Wednesday, December 8, 2010

The Poles

by Theo Dean Slobod

The Nazis thought that the Poles where just a waste of their space, they invaded Poland on the first of September. Polish troops fought heroically but ran out of food and water and on September twenty seventh they were forced to surrender. Hitler sent the troops in Poland eastward for "more living space." The central southern areas became the General Government, and in 1941 Germany claimed eastern Poland as well. The Nazi's had a genocidal policy that targeted 3.3 million men children and women for destruction.

During the 1939 invasion of Poland, special action squads of SS and police were arresting or killing the civilians defying the Germans or thought capable to do so.
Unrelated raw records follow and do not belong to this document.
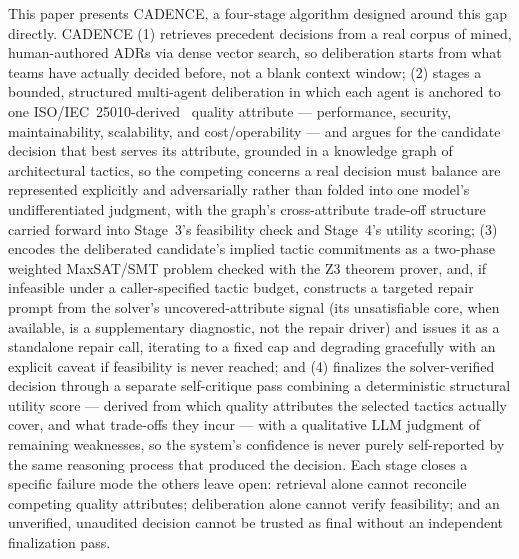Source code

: \documentclass[preprint,12pt,authoryear]{elsarticle}
\renewcommand{\_}{\textunderscore\allowbreak{}}
\begin{document}
This paper presents CADENCE, a four-stage algorithm designed around this gap directly. CADENCE (1) retrieves precedent decisions from a real corpus of mined, human-authored ADRs via dense vector search, so deliberation starts from what teams have actually decided before, not a blank context window; (2) stages a bounded, structured multi-agent deliberation in which each agent is anchored to one ISO/IEC~25010-derived~\citep{iso25010} quality attribute --- performance, security, maintainability, scalability, and cost/operability --- and argues for the candidate decision that best serves its attribute, grounded in a knowledge graph of architectural tactics, so the competing concerns a real decision must balance are represented explicitly and adversarially rather than folded into one model's undifferentiated judgment, with the graph's cross-attribute trade-off structure carried forward into Stage~3's feasibility check and Stage~4's utility scoring; (3) encodes the deliberated candidate's implied tactic commitments as a two-phase weighted MaxSAT/SMT problem checked with the Z3 theorem prover, and, if infeasible under a caller-specified tactic budget, constructs a targeted repair prompt from the solver's uncovered-attribute signal (its unsatisfiable core, when available, is a supplementary diagnostic, not the repair driver) and issues it as a standalone repair call, iterating to a fixed cap and degrading gracefully with an explicit caveat if feasibility is never reached; and (4) finalizes the solver-verified decision through a separate self-critique pass combining a deterministic structural utility score --- derived from which quality attributes the selected tactics actually cover, and what trade-offs they incur --- with a qualitative LLM judgment of remaining weaknesses, so the system's confidence is never purely self-reported by the same reasoning process that produced the decision. Each stage closes a specific failure mode the others leave open: retrieval alone cannot reconcile competing quality attributes; deliberation alone cannot verify feasibility; and an unverified, unaudited decision cannot be trusted as final without an independent finalization pass.
\end{document}
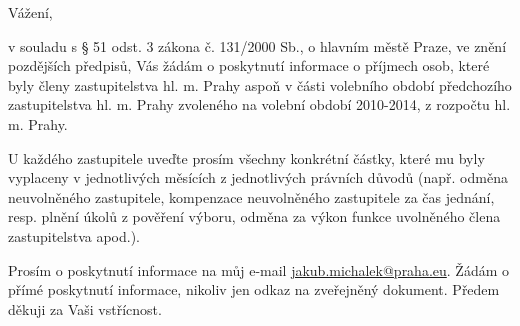 \documentclass[11pt,a4paper,czech]{article}
\begin{document}

\def \yoursign { }
\def \yourdate { }
\def \oursign {ZK Pha 6/2014}
\def \place {Praha}

\printheader

\subject{Žádost zastupitele hl. m. Prahy o informace}

Vážení,

v souladu s § 51 odst. 3 zákona č. 131/2000 Sb., o hlavním městě Praze, ve znění pozdějších předpisů, Vás žádám o poskytnutí informace o příjmech osob, které byly členy zastupitelstva hl. m. Prahy aspoň v části volebního období předchozího zastupitelstva hl. m. Prahy zvoleného na volební období 2010-2014, z rozpočtu hl. m. Prahy. 

U každého zastupitele uveďte prosím všechny konkrétní částky, které mu byly vyplaceny v jednotlivých měsících z jednotlivých právních důvodů (např. odměna neuvolněného zastupitele, kompenzace neuvolněného zastupitele za čas jednání, resp. plnění úkolů z pověření výboru, odměna za výkon funkce uvolněného člena zastupitelstva apod.).

Prosím o poskytnutí informace na můj e-mail \url{jakub.michalek@praha.eu}. Žádám o přímé poskytnutí informace, nikoliv jen odkaz na zveřejněný dokument. Předem děkuji za Vaši vstřícnost.

\signature{Mgr. Bc. Jakub Michálek \\ předseda klubu Pirátů \\ zastupitelstvo hl. m. Prahy}

\end{document}
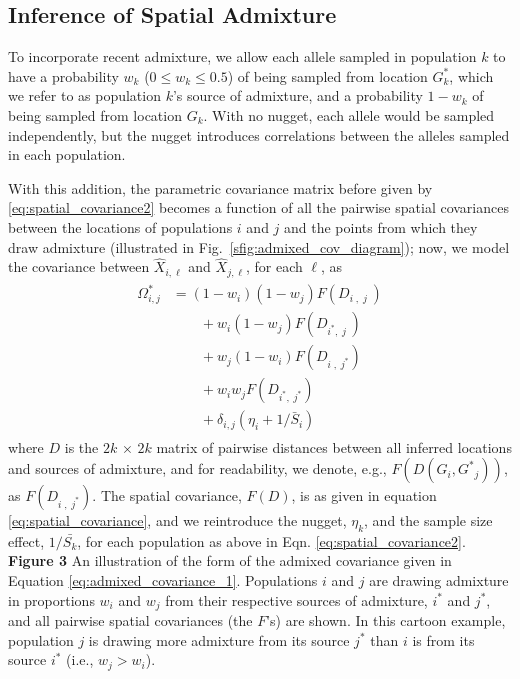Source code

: \documentclass[10pt,letterpaper]{article}
\newcommand{\kadmixsource}[1]{{$G^{*}_{#1}$}}
\newcommand{\identifyadmixsource}[1]{{#1^{*}}}
\begin{document}
\subsection*{Inference of Spatial Admixture}

To incorporate recent admixture, 
we allow each allele sampled in population $k$ to have a probability $w_k$ ($0 \leq w_k \leq 0.5$) of being sampled from location \kadmixsource{k},
which we refer to as population $k$'s source of admixture,
and a probability $1-w_k$ of being sampled from location $G_k$.
With no nugget, each allele would be sampled independently, but the nugget introduces correlations between the alleles sampled in each population.

With this addition, the parametric covariance matrix before given by \eqref{eq:spatial_covariance2}
becomes a function of all the pairwise spatial covariances between the locations of populations $i$ and $j$ and the points from which they draw admixture 
(illustrated in Fig.\ \ref{sfig:admixed_cov_diagram});
now, we model the covariance between $\hat X_{i,\ell}$ and $\hat X_{j,\ell}$, for each $\ell$, as
\begin{align}
\label{eq:admixed_covariance_1}\begin{split}
\identifyadmixsource{\Omega_{i,j}} 
    &= 
  (1-w_i)(1-w_j) F(D_{i\;,\;j\;}) \\
  &\qquad {} + w_i(1-w_j) F(D_{\identifyadmixsource{i},\;j\;})    \\
  &\qquad {} + w_j(1-w_i) F(D_{i\;,\;\identifyadmixsource{j}})    \\
  &\qquad {} + w_i w_j F(D_{\identifyadmixsource{i},\;\identifyadmixsource{j}})    \\
  &\qquad {} + \delta_{i,j} (\eta_i + 1 / \bar{S}_i) 
\end{split}
\end{align}
where $D$ is the $2k \, \times \, 2k$ matrix of pairwise distances between all inferred locations and sources of admixture, 
and for readability, we denote, e.g., $F(D(G_i,\identifyadmixsource{G}_j))$, as $F(D_{i\;,\;\identifyadmixsource{j}})$.
The spatial covariance, $F(D)$, is as given in equation \eqref{eq:spatial_covariance}, and we reintroduce the nugget, $\eta_k$, and the sample size effect, $1/\bar{S_k}$, for each population as above in Eqn. \eqref{eq:spatial_covariance2}.
%
\newline\newline
{\bf{Figure 3}} An illustration of the form of the admixed covariance given in Equation \eqref{eq:admixed_covariance_1}.  Populations $i$ and $j$ are drawing admixture in proportions $w_i$ and $w_j$ from their respective sources of admixture, $\identifyadmixsource{i}$ and $\identifyadmixsource{j}$, and all pairwise spatial covariances (the $F$'s) are shown.  In this cartoon example, population $j$ is drawing more admixture from its source $\identifyadmixsource{j}$ than $i$ is from its source $\identifyadmixsource{i}$ (i.e., $w_j > w_i$).
\newline\newline
\end{document}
During the summer of 1940 several thousand university professors, teachers, priests, and many others were shot. The mass murders occurred outside Warsaw, in the Kampinos forest near Palmiry and inside the city at the Pawiak prison.

The Germans closed or destroyed schools, museums, libraries and scientific laboratories. They demolished hundreds of monuments to national heroes. German officials then decreed that Polish children's schooling would end after a few years of elementary education. "The sole goal of this schooling is to teach them simple arithmetic - nothing above the number 500, how to write one's name and the doctrine that it is divine law to obey the Germans." Himmler wrote in his May 1940 memorandum.

Beginning in 1939 the SS began to expel Poles and Jews from the Wartherland and the Danzig corridor and move them to the General Government, by the end of 1940 the SS had expelled 325,000 people without warning. Many elderly people and children died. In 1941 the Germans expelled 45,000 more people. In late 1942 the SS also carried out huge expulsions in the General Government uprooting 110,000 poles from 300 villages.

Some Polish children were chosen for Germanization and forbidden to speak Polish and reeducated in SS or other Nazi institutions. Few ever saw their parents again. Many more children were rejected from Germanization; these unfortunate kids were sent to children's homes or killed. 50,000 children were kidnapped from Poland, mostly from orphanages or foster homes.

As the Polish resistance grew stronger, in 1943 after the German defeat at Stalingrad, German reprisal efforts escalated. The Germans destroyed a lot of villages killing women men and kids. Public executions occurred daily.

1.5 million Poles were transported for labor, most against their will, they were forced to wear purple P's on their clothing they had a curfew and were banned from any means of public transportation. 20,000 Poles died at Sachsenhausen, 20,000 at Gross-Rosen 30,000 at Mauthausen and 17,000 at Ravensbruck.